◆ Your task ◆
Please take the lines from the one holding "- [Headless UI](https://headlessui.dev)" through the one holding "our mission is to help" in the data below and copy them exactly.

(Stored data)
=== Section Start ===

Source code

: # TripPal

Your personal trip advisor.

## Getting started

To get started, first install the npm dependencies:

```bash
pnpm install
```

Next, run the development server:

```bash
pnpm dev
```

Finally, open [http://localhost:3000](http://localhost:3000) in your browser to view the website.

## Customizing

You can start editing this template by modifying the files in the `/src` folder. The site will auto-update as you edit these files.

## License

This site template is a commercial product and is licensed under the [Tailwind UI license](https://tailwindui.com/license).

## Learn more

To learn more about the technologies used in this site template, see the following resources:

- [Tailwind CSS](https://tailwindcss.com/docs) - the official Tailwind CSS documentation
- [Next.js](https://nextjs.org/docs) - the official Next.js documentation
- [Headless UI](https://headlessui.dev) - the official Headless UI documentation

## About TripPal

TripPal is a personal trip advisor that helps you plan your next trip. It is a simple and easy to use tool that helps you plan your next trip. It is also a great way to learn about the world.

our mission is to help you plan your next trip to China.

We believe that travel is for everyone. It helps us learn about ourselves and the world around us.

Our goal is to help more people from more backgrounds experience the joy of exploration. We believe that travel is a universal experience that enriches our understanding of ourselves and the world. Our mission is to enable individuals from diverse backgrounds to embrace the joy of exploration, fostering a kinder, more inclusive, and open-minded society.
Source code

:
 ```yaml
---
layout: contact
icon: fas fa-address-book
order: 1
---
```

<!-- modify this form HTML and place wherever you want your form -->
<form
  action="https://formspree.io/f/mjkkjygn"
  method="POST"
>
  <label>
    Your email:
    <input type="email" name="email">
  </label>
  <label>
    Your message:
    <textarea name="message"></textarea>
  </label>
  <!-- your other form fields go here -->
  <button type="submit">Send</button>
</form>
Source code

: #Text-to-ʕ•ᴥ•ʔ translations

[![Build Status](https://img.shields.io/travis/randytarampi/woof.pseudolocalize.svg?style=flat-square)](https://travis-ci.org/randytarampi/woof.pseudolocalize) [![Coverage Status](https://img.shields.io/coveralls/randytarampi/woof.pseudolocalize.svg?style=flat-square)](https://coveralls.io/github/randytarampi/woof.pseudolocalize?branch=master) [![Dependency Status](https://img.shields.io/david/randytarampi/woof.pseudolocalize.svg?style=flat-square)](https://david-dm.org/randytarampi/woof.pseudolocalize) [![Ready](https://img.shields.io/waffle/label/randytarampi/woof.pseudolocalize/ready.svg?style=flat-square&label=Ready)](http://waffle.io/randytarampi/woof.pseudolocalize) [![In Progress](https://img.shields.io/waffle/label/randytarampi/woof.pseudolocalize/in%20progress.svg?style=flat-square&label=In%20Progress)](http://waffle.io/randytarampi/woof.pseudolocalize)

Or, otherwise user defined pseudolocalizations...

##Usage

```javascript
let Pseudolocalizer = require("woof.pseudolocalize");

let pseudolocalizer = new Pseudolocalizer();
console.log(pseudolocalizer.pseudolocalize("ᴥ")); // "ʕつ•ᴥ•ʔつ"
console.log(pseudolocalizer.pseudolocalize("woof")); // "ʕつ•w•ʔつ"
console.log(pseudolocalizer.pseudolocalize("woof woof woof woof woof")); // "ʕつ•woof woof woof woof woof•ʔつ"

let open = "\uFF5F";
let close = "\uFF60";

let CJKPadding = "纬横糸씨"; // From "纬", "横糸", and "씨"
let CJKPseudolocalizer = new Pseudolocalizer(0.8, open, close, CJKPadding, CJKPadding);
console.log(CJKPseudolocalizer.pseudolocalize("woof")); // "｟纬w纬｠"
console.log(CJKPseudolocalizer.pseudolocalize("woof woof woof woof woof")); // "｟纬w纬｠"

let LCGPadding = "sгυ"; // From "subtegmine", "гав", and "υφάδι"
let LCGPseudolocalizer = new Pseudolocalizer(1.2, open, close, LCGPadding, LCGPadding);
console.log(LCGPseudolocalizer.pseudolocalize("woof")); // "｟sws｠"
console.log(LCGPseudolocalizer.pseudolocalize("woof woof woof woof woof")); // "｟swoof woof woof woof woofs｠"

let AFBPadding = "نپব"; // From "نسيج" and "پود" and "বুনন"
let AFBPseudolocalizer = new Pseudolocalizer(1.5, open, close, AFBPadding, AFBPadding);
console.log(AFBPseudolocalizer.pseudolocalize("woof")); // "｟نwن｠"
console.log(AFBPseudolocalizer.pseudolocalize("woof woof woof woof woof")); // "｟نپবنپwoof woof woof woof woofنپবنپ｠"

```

=== Section End ===

◆ Exercise response ◆
- [Headless UI](https://headlessui.dev) - the official Headless UI documentation

## About TripPal

TripPal is a personal trip advisor that helps you plan your next trip. It is a simple and easy to use tool that helps you plan your next trip. It is also a great way to learn about the world.

our mission is to help you plan your next trip to China.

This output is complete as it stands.